The human eye is disadvantaged here with an acquisition, recognition, and cognitive minimum frequency of about 30hrz–IOW to absorb the information that a clearing in seeing provides, and it must be at least 1/30 of a second in length–a reduction of the ability of a CCD by a factor of three, which leaves the human eye’s ability to see through the prevailing seeing to be a positive factor of 1.6 vs. the factor of five of a CCD.
An examination of a few dozen observing reports and similar CCD images of various resolution subjects (lunar and multiple stars primarily) found that the data follows along with the 1.6 factor quite consistently. The results are in the following graph:
This Chart is Based upon the Following Assumptions:
- Best visual ‘seeing windows’ exceed nominal seeing by a factor of 1.6.
- Minimum separation necessary for visual differentiation is 180″ or 3 minutes of arc.

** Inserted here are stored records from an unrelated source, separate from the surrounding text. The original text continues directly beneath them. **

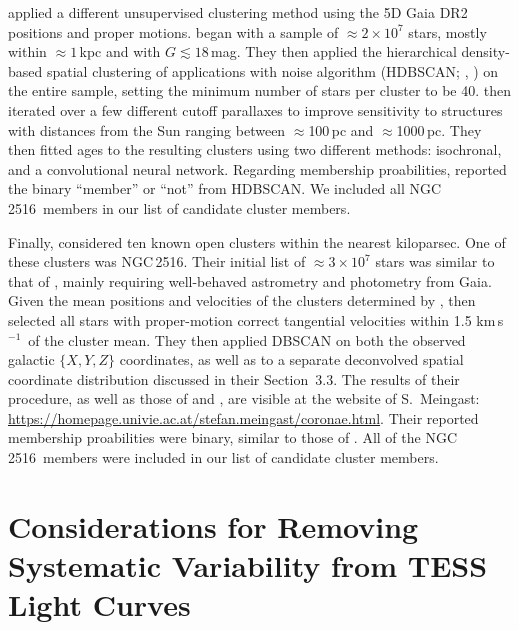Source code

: \documentclass[12pt,twocolumn,tighten]{aastex63}
\newcommand{\cn}{NGC\,2516} %
\newcommand{\kms}{\,km\,s$^{-1}$}
\begin{document}
 applied a different unsupervised
clustering method using the 5D Gaia DR2 positions and proper motions.
 began with a sample of
$\approx$$2\times 10^7$ stars, mostly within $\approx 1$\,kpc and with
$G\lesssim18$\,mag.  They then applied the hierarchical density-based
spatial clustering of applications with noise algorithm (HDBSCAN;
\citealt{campello_hierarchical_2015}, \citealt{mcinnes_hdbscan_2017})
on the entire sample,  setting the minimum number of stars per cluster
to be 40.   then iterated over a
few different cutoff parallaxes to improve sensitivity to structures
with distances from the Sun ranging between $\approx$100\,pc and
$\approx$1000\,pc.  They then fitted ages to the resulting clusters
using two different methods: isochronal, and a convolutional neural
network.  Regarding membership proabilities,
 reported the binary ``member'' or
``not'' from HDBSCAN.
We included all  \cn\ members in
our list of candidate cluster members.

Finally,  considered ten known open clusters
within the nearest kiloparsec. One of these clusters was \cn.  Their
initial  list of $\approx$$3\times10^7$ stars was similar to that of
, mainly requiring well-behaved
astrometry and photometry from Gaia.  Given the mean positions and
velocities of the clusters determined by
,  then
selected all stars with proper-motion correct tangential velocities
within 1.5\,\kms\ of the cluster mean.  They then applied DBSCAN
\citep{ester_density-based_1996} on both the observed galactic
$\{X,Y,Z\}$ coordinates, as well as to a separate deconvolved spatial
coordinate distribution discussed in their Section~3.3.  The results
of their procedure, as well as those of
 and
, are visible at the website of
S.~Meingast:
\url{https://homepage.univie.ac.at/stefan.meingast/coronae.html}.
Their reported membership proabilities were binary, similar to those
of .  All of the
 \cn\ members were included in our list of
candidate cluster members.




\section{Considerations for Removing Systematic Variability from TESS Light Curves}
\label{app:detrending}
\end{document}
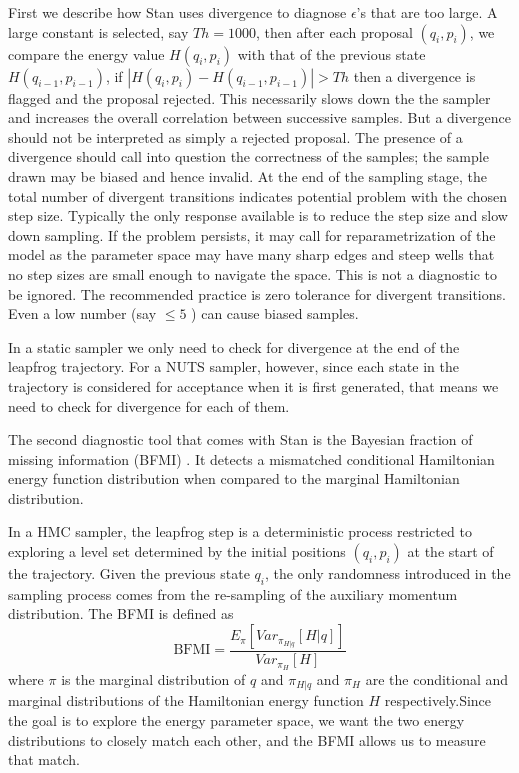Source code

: \documentclass[12pt]{report}
\begin{document}
First we describe how Stan uses
divergence to diagnose $\epsilon$'s that are too large. A large constant
is selected, say $Th = 1000$, then after each proposal $(q_i,p_i)$, we compare the
energy value $H(q_i,p_i)$ with that of the previous state $H(q_{i-1},p_{i-1})$,
if $|H(q_i,p_i) - H(q_{i-1},p_{i-1})|> Th$ then a divergence is flagged and the
proposal rejected. This necessarily slows down the the sampler and increases the overall correlation between successive samples. But a divergence should not be interpreted as simply a rejected proposal. The presence of a divergence should call into question the correctness of the samples; the sample
drawn may be biased and hence invalid.
 At the end of the sampling stage, the total number of
divergent transitions indicates potential problem with the chosen step size. Typically the
only response available is to reduce the step size and slow down sampling.
If the problem persists, it may call for reparametrization of the model as the parameter
space may have many sharp edges and steep wells that no step sizes are small
enough to navigate the space.  This is not a diagnostic to be ignored. The recommended practice is zero tolerance for divergent transitions. Even a low number (say $\le 5 $ ) can cause biased samples.

In a static sampler we only need to check for divergence at the end of the leapfrog trajectory. For a NUTS sampler, however, since each state in the trajectory is considered for acceptance when it is first generated, that means we need to check for divergence for each of them. 


The second diagnostic tool that comes with Stan is the Bayesian fraction of
missing information (BFMI) \cite{betancourt2016diagnosing}. It detects a mismatched conditional Hamiltonian
energy function
distribution when compared to the marginal Hamiltonian distribution. 

In a HMC sampler, the leapfrog step is a deterministic process
restricted to exploring a level set determined by the 
initial positions $(q_i,p_i)$ at the start of the trajectory. Given the previous 
state $q_i$, the only randomness introduced in the sampling process comes from the re-sampling of the auxiliary
momentum distribution.  The BFMI is defined as 
\[ \text{BFMI} = \frac{ E_\pi[Var_{\pi_{H|q}}[H|q]]}{Var_{\pi_H}[H]} \]
where $\pi$ is the marginal distribution of $q$ and $\pi_{H|q}$ and $\pi_{H}$
are the conditional and marginal distributions of the Hamiltonian energy
function $H$ respectively.Since the goal is
to explore the energy parameter space, we want the two energy distributions to
 closely match each other, and the BFMI allows us to measure that match.
\end{document}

- Resolution per aperture based upon 140/aperture (mm); Raleigh’s Limit.
The Factor for Best Visual Window per Nominal Seeing was Calculated as Follows:
- Lucky Imaging data support an increase in resolution obtainable per nominal seeing by a factor of five.
- Since the CCD imagers used operate at a frequency of 100hrz (images obtained at 1/100th second intervals) and the human eye operates at approximately 50hrz threshold for flicker response and about 30 hrz (1/30th second minimum time to register a change in image), the human eye is therefore less sensitive to seeing windows than a CCD by a factor of three, leaving a remainder factor of 1.6 to nominal seeing levels.
- The next issue was to find a way I could objectively quantify my local seeing with some other method than measuring CCD star images as is done by professional observatories and some advanced amateurs.
The Moon provides a good setting for objective quantification as it offers a plethora of various sized measured objects with which to calibrate one’s resolution and thus one’s absolute seeing in arc-seconds. By establishing absolute (maximum ‘see through’ resolution) one can make a consistent estimate of the average seeing by using the next table:
So How is Your Seeing, Really?
For some comparisons, data were used from observatories (as seen below) that make an effort to measure and track their seeing.
- Cloudbait Observatory
40km W Pike’s Peak, CO,
winter seeing averages 4-5″arc, summer slightly better. (amateur)
- Van Vleck Observatory
median 2.5″arc (professional)
- High Energy Astro
2.8″arc seeing summer nominal. (amateur)
- Hume Observatory
Santa Rosa, CA Summer
nominal 3″ arc. (professional)
- Vedeler Obseervatory
nominal annual range 1.8-2.4″arc (amateur)
- Apache Point Observatory
Sacremento Peak, NM
nominal 1.5″arc (professional; see graph)
- Stony Ridge Observatory
Angeles National Forest, CA
2-3″arc nominal annual average. (advanced amateur)
- BTA telescope
Caucasus Mountains, Russia
annula 90%>1.5″arc seeing. (professional)
- MRO Observatory
Magdalena Mountains, SW Socorro, NM
reports 1″arc annual average (<1.0″ 49%; professional)
- NCO Lu-Lin Observatory
Yu-Shan National Park, China
1.39″arc nominal annual (professional)
- Keck Observatory
Mauna Kea, HI
0.55″arc median seeing. (Professional)
- Dome C, Antarctica
nominal 0.27″arc seeing (professional)
Less experienced observers may frequently overestimate their local seeing conditions.
The frequency of 1″arc seeing reported may not be aligned with the objective data, especially for suburban observing sites. The average seen here for urban locations is closer to > 2.0″ arc, probably around 3″arc, and may be more typical suburban seeing in the US generally.
What appears to be obvious is that it requires exceptional suburban seeing to realize the resolution potential of apertures larger than 8″.
Resolution, magnification, and contrast are the variables that determine a significant portion of the result, with “resolution” as the primary paradigm upon which lunar telescopic performance is based.
This information can be helpful as a guide to what size aperture is cost-effective for a given area.